There have been lots of discussions about this subject in the past on the board.
My best advice is that the printers that have an outside rack to hold the paper and feed it through seem to work the best for cardstock. That way the cardstock doesn't have to bend much.
I tried to use cardstock with my hubby's printer which has an interior paper tray, and it was a disaster. The paper had to go around a roller inside the printer and got stuck. Big paper jam mess.
I had an inexpensive Lexmark which I loved, but it was old and finally got "wonky" on me. I replaced it with a Canon Pixma 360 which I got at Walmart for under $70. It has nice features, prints good color, and has the outside paper rack. Works great with cardstock.
__________________ Bugga in OK
"Be kind whenever possible. It is always possible." Dalai Lama
Can't wait to hear everyone's replies. I tried to print an interior message on 300 cards last year using PTI's white cardstock and failed miserably. I ended up cutting little boxes of text and then matting those sentiments. My paper kept slipping and not printing where I intended for it to. It was very discouraging!!
I agree with Bugga. Whatever brand you choose, you need a printer with a top feed. My HP printer is great, but it feeds from the front and doesn't work with the heavy cardstock. The cardstock won't make the bend. My inexpensive Canon has the top feed and has no trouble with 110 lb. cardstock.
We have an HP Photosmart Plus. It handles cardstock really well. It prints, copies, scans, and can fax too. The ink cartridges are really inexpensive too (under $15).
Not necessarily true for all top feed printers. I have an Epson Workforce that is a top feed printer and it will NOT print on heavy paper unless I scotch tape it to a regular piece of copy paper. I can only get away with Neenah cardstock with this trick, PTI or any other heavier cardstock refuses to feed through.
Quote:
Originally Posted by PaperManipulator
I agree with Bugga. Whatever brand you choose, you need a printer with a top feed. My HP printer is great, but it feeds from the front and doesn't work with the heavy cardstock. The cardstock won't make the bend. My inexpensive Canon has the top feed and has no trouble with 110 lb. cardstock.
I've had two Canons that took heavy cardstock. The one I have now, a Canon MP560, will take 203# cardstock that I use to make boxes in the rear feed tray. I've had this printer over a year and have never had a paper jam. I run everything through it - 200#, 110#, 80#, acetate transparencies. The only thing it doesn't really like is tissue paper, but I use a repositionable spray adhesive on plain bond and stick it to that. It goes through the printer ok - its just getting the tissue off the paper that's kind a PITA.
I think the trick is a printer with a straight feed path. Had a great HP laserjet at work that could print anything.

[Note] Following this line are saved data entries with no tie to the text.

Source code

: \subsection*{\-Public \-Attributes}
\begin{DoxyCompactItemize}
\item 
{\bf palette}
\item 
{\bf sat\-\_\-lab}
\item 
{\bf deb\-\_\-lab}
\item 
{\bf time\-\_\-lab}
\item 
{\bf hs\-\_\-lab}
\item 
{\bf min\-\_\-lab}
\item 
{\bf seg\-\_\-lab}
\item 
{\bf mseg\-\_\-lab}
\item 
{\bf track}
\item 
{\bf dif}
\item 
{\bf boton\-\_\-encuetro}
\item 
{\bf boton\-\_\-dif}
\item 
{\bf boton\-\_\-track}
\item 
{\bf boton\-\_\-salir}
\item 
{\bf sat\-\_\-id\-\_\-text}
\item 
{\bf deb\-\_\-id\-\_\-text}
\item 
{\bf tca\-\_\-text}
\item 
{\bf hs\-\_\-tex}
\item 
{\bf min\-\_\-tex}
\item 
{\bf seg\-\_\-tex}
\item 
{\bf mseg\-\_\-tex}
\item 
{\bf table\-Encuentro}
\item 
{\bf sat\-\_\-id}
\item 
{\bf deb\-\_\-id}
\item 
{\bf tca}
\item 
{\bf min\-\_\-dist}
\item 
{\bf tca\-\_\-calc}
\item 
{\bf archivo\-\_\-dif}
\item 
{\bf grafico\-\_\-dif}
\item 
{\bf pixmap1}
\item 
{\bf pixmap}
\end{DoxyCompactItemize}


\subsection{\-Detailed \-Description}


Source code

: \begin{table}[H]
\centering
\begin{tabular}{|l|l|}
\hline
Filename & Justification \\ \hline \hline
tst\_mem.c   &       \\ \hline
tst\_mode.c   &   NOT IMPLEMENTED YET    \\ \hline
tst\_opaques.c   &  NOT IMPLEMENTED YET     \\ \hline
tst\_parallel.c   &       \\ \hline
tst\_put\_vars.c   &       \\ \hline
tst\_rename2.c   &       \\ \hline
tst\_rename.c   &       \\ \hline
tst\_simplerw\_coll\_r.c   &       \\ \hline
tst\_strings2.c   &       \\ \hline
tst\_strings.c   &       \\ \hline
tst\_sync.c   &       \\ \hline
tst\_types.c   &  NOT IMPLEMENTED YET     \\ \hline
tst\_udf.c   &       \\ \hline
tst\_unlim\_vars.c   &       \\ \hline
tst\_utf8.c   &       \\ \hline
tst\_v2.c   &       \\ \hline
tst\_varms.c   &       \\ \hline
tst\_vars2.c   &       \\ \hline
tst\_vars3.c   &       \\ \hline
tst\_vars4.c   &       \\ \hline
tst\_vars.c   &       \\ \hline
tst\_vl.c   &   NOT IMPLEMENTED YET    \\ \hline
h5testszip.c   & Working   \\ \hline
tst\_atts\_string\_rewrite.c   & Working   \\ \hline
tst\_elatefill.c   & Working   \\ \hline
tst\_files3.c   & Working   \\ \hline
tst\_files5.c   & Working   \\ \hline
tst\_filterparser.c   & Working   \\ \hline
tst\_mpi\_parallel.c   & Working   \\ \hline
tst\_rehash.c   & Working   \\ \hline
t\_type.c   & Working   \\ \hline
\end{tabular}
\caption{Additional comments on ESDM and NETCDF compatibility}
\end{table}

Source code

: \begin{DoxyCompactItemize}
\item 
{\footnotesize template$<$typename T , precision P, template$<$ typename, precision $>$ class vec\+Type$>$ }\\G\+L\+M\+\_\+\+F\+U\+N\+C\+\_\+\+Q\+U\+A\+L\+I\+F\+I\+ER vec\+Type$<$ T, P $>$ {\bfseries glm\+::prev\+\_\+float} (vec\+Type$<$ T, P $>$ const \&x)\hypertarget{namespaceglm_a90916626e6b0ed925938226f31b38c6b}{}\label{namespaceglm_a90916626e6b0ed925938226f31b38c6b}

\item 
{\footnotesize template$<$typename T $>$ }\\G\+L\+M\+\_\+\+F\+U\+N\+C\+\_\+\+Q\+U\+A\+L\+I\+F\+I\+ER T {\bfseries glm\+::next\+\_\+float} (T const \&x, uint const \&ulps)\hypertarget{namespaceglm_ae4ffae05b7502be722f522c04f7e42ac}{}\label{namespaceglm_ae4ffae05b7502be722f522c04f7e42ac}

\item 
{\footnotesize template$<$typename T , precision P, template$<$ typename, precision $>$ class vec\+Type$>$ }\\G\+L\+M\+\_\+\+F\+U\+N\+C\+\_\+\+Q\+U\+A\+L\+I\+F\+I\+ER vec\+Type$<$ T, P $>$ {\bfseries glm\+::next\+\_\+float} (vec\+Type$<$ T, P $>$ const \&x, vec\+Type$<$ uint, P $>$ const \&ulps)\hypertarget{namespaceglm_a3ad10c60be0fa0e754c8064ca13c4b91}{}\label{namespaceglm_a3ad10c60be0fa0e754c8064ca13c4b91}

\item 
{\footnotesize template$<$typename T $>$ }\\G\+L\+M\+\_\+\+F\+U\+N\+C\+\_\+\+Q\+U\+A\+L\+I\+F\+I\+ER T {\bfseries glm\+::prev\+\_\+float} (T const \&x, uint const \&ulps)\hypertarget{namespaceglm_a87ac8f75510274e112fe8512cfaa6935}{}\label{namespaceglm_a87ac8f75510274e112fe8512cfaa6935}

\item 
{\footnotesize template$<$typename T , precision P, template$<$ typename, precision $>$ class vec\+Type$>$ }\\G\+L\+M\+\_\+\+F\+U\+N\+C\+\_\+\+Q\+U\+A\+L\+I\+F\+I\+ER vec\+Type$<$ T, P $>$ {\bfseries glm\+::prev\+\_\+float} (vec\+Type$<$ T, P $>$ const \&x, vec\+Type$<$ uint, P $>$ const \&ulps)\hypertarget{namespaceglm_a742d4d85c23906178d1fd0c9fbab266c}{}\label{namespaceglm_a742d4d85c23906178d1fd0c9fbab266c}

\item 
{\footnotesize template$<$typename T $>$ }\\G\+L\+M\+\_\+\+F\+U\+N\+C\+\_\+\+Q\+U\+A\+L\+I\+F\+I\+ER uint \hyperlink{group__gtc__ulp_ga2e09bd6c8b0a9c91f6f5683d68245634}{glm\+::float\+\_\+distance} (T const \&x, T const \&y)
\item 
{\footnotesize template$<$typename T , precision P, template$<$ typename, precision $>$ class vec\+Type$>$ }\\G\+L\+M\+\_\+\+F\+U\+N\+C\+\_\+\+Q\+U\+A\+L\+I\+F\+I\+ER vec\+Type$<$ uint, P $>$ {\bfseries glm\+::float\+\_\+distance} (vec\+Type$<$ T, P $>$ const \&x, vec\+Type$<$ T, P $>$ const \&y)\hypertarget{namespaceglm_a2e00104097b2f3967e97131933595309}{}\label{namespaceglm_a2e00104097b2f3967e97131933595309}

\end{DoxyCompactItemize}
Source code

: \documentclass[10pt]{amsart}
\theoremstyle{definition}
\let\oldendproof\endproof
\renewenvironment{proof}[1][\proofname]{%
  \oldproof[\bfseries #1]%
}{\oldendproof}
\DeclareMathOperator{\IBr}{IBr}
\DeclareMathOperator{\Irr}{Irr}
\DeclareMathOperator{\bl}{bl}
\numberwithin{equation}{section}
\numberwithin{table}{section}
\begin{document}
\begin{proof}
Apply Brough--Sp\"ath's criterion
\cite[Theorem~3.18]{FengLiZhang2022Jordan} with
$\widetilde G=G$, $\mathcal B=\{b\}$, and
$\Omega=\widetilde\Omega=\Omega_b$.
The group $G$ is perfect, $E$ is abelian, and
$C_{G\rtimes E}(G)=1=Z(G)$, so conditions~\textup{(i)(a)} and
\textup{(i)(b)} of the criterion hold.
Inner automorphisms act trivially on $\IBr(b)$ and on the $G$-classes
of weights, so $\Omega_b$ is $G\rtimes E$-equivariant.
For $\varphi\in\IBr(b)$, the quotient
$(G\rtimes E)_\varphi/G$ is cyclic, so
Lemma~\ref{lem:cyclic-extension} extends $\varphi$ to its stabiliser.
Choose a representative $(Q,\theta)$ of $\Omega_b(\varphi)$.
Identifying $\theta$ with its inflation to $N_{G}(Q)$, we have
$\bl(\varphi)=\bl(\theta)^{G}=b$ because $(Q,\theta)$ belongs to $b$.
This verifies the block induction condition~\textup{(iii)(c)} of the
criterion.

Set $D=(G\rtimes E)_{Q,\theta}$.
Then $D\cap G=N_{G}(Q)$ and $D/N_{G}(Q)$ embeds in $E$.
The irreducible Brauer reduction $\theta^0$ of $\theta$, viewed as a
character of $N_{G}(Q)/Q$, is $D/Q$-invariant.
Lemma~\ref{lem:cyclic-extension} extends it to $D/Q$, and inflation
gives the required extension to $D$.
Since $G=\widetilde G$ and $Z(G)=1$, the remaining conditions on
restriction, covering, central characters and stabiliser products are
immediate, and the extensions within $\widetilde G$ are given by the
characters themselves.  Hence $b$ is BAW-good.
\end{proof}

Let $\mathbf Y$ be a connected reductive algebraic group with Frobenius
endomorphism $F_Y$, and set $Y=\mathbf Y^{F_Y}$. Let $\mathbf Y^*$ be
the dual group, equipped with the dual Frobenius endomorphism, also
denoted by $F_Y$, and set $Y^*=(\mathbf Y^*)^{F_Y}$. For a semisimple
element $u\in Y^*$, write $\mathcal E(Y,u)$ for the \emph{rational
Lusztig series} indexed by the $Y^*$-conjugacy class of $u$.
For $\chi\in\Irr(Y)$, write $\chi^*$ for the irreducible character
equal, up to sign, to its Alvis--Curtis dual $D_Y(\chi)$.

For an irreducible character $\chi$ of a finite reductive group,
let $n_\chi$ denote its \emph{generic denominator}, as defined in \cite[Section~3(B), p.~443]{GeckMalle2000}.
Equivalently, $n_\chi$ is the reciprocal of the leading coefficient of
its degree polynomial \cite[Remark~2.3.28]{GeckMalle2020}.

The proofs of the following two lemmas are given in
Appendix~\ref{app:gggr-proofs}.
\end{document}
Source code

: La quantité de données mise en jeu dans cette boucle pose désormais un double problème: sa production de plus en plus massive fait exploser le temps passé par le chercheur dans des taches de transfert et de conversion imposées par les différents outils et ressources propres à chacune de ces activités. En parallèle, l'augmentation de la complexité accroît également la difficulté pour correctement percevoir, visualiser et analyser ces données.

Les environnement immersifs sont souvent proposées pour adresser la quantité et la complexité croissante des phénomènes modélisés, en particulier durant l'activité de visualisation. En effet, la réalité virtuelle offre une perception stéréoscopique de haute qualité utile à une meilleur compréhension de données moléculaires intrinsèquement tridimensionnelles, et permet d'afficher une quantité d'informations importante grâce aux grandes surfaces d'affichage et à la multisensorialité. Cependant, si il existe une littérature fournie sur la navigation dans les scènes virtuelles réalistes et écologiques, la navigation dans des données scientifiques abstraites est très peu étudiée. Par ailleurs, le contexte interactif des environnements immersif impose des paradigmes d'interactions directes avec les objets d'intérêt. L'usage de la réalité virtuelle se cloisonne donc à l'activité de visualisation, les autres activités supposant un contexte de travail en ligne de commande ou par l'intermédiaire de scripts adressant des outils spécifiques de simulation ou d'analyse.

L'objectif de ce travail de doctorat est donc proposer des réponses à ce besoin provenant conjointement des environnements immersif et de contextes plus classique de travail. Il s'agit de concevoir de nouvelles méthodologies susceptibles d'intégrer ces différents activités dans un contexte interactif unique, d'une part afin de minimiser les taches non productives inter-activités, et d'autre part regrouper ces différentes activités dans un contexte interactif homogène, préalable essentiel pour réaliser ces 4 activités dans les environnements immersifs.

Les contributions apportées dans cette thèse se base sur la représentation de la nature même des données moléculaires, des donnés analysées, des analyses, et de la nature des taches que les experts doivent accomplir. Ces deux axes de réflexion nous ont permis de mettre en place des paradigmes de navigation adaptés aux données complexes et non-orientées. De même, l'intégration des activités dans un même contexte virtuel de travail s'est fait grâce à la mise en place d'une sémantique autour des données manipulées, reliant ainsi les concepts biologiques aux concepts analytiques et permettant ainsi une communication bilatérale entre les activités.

My current home printer - HP Officejet Pro 8500 - has worked so far but I tend not to print anything heavier than whisper white or very vanilla. I also wouldn't suggest the Officejet for a lot of output but the HP LJ was a real workhorse.
We also have a Samsung LJ ML-2510 and that absolutely will not print even the lightest of CS. Sad.
Thanks so much for the feedback. I will review all the machines you guys have mentioned. I hope other people comment as I would to know their feedback as well.
I recently printed the wedding invitations for my daughter using #110 cardstock on my Epson Artisan 835, using the interior tray and the came out great. The secret I used was to change a different paper setting on my printing feature menu. I believe I selected one of the photo papers. Try playing with the different paper options that may help.